Lookup problem with a multi-instance job - Strange !

Post questions here relative to DataStage Server Edition for such areas as Server job design, DS Basic, Routines, Job Sequences, etc.

Moderators: chulett, rschirm, roy

kduke
Charter Member
Charter Member
Posts: 5227
Joined: Thu May 29, 2003 9:47 am
Location: Dallas, TX
Contact:

Post by kduke »

I think your key to the hash file needs to be just the first field not the first 3 fields.
Mamu Kim
Anjan Roy
Participant
Posts: 46
Joined: Mon Apr 12, 2004 9:51 am
Location: USA

Post by Anjan Roy »

kduke wrote:I think your key to the hash file needs to be just the first field not the first 3 fields.
I need to determine if the record exists for the given security, start date and type and based on that I need to either insert or update the record. That is the reason I have the 3 fields as keys.
kduke
Charter Member
Charter Member
Posts: 5227
Joined: Thu May 29, 2003 9:47 am
Location: Dallas, TX
Contact:

Post by kduke »

I do not get it. It looks like it is working perfect then. What is it that we do not understand.
Mamu Kim
Anjan Roy
Participant
Posts: 46
Joined: Mon Apr 12, 2004 9:51 am
Location: USA

Post by Anjan Roy »

kduke wrote:I do not get it. It looks like it is working perfect then. What is it that we do not understand.
I explained in the initial post.
I am having a strange problem with one particular security. There are 8 records for this security in my main input file. After split, all 8 records are falling into the same input file. The lookup is not finding the record in the hash file and sending it as an insert instead of an update.
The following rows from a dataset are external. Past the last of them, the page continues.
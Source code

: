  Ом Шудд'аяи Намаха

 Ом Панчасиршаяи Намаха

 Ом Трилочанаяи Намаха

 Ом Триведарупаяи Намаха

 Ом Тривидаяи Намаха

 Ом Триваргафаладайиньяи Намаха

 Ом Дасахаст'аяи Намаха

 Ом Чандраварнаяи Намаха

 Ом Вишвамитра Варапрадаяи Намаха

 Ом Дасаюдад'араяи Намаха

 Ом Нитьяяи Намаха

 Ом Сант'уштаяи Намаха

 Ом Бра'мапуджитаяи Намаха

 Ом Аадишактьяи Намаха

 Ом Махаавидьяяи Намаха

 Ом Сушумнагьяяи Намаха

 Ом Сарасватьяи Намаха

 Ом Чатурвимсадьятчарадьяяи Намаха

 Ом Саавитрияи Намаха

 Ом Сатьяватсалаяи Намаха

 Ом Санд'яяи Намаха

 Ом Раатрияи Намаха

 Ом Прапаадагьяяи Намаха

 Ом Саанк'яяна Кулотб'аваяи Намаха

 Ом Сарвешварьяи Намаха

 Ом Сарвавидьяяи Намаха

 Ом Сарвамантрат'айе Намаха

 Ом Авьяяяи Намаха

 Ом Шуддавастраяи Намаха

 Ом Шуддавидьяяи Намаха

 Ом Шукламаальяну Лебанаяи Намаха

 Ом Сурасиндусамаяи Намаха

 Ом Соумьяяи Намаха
However, when I trim my main input file and keep only this security, all the 8 records are scattered across 8 different files, the lookup is finding the record in the hash file and processing it as an update.

Scenario One -
Before Split -Initial File = 1.6M rows.
After Split -8 Files of 200K each.
All 8 records belonging to security 101 are placed in ONE split file.
Each split file is processed by a separate job thread.
In this case all the 8 records for security 101 are processed by the SAME job thread.
Lookup DOES NOT find the record with 101+ Date = 1/1/2001 00:00:00 + Type = Maturity.

Scenario Two -
Before Split - Initial File = 8 Rows (Only rows belonging to security 101)
After Split - 8 files of 1 record each.
All 8 records belonging to security 101 are placed in DIFFERENT split files.
Each split file is processed by a separate job thread.
In this case all the 8 records for security 101 are processed by the DIFFERENT job thread.
Lookup DOES find the record with 101+ Date = 1/1/2001 00:00:00 + Type = Maturity.
kduke
Charter Member
Charter Member
Posts: 5227
Joined: Thu May 29, 2003 9:47 am
Location: Dallas, TX
Contact:

Post by kduke »

When you insert a record do you also update your hash file?

Ken is correct cache needs to off. All these need to be in one split file as well.
Mamu Kim
Anjan Roy
Participant
Posts: 46
Joined: Mon Apr 12, 2004 9:51 am
Location: USA

Post by Anjan Roy »

kduke wrote:When you insert a record do you also update your hash file?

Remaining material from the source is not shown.